While you may or may not be right about the dirty fuel injectors, there are several different things in the Insight that could cause a slight "jerk". The thing to keep in mind is that mechanical brakes cause the car to slow down in a very smooth progression of pressure from no braking to hard braking. Foot pressure becomes braking pressure.
When the ignition and fuel injection turn on and off, that's like throwing a switch. Whatever drag turning the engine off gives happens in one surge. There is no smooth transition. It's not a lot of drag, but what drag there is happens all at once.
There are several separate coils in the regenerative-braking-generator that are electronically engaged and disengaged. You can see this happen with the green "charge" lights on the dash. This is not a smooth transition, like brake pressure. These are I believe four separate stages that are switched in sequence. This gives you varying degrees of braking, but again, it is "digital", not "analog", and very low resolution at that. Each stage doesn't do a lot of braking, so the surges or jerks are subtle enough that most people don't notice them, but if you feel for them, you can definitely feel each one.
Then there's the anti-skid brakes. Slam on the brakes, or hit a patch of sand, gravel or ice and the brakes begin stuttering so that the wheels don't lock. It won't make you stop in shorter distance, but it will allow you to continue to steer while braking, whereas locked wheels will slide sideways as easily as forward. Anyway, this stuttering is also jerky.

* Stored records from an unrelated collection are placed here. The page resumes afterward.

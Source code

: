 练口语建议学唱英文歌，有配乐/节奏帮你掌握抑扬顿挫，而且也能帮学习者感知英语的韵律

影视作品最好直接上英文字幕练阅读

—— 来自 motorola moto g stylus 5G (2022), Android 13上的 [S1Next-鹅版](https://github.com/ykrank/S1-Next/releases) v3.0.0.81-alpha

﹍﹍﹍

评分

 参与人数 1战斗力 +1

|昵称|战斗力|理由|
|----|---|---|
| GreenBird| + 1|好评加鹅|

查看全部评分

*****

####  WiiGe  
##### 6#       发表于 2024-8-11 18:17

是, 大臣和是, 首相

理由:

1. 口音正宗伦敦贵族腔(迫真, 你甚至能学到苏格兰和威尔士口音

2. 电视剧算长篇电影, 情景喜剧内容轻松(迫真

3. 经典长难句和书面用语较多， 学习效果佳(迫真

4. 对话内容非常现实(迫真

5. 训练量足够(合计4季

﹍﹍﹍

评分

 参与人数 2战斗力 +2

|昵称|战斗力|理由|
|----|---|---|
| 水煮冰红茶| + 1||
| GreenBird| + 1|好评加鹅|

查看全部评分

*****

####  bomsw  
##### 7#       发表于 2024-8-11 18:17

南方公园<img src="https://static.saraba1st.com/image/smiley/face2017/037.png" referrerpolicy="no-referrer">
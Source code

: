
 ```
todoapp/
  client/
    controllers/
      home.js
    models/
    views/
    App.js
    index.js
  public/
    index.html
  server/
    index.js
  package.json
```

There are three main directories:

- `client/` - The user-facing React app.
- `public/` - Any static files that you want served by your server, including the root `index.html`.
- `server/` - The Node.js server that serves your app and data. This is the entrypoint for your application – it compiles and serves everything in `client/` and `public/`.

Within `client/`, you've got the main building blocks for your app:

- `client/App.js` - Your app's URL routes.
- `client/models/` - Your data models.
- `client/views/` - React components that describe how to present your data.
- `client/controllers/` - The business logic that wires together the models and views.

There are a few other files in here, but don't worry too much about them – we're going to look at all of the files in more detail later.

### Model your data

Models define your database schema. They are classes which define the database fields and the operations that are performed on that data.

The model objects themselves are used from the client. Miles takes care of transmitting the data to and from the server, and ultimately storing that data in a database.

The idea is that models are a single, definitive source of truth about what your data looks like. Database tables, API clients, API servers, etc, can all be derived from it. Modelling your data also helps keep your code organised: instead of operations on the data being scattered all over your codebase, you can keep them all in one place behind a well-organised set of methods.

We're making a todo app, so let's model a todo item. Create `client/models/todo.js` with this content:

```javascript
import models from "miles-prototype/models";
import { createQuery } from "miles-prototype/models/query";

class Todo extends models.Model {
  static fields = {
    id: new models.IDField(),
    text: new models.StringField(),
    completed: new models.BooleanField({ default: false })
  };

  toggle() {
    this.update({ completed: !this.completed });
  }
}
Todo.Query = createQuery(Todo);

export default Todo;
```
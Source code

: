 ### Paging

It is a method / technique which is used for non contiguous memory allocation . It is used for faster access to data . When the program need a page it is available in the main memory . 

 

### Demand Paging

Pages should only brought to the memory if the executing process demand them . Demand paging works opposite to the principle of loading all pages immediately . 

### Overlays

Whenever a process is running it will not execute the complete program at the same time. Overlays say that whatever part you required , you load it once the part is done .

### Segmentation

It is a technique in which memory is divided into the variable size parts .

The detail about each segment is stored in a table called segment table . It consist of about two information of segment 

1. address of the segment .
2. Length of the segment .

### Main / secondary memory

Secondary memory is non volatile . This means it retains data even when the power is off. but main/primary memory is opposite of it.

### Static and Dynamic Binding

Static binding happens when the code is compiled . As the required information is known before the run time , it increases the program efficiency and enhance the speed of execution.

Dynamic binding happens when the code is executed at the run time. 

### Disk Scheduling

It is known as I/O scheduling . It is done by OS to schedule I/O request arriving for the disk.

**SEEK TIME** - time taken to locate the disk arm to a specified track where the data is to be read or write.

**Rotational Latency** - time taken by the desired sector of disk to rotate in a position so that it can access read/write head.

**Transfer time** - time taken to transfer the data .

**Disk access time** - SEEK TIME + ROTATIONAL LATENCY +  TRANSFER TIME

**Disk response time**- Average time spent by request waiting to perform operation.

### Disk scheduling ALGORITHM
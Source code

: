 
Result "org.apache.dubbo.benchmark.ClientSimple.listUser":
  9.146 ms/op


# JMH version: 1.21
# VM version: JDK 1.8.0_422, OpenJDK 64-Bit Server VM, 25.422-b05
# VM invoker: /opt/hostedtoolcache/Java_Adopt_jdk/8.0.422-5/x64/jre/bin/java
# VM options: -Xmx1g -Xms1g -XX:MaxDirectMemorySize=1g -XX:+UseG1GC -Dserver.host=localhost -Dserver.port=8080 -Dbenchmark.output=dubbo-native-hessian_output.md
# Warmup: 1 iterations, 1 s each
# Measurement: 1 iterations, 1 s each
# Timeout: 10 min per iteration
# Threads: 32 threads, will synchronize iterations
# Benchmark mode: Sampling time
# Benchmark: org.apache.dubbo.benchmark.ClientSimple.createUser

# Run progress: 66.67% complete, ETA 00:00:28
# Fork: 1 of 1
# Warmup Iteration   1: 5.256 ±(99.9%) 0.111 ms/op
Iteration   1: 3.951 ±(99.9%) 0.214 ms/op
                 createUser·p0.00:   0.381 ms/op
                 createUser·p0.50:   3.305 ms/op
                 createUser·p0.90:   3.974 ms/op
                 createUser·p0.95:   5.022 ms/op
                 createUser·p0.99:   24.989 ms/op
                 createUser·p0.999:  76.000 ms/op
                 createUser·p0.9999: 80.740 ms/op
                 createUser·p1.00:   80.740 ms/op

Similarly, the increasing stages of boost (yellow bars on the dashboard) are also switched in, so there's a subtle jerk as each is engaged. It's a jerky car in this subtle kind of way. It would cost a lot more to give the electronics the same kind of smoothness that straight hydrolic brakes offers, and likely, there would be a loss of efficiency as well. True sine-wave inverters, for example, cost more and consume more power than modified (jerky) sine-wave inverters.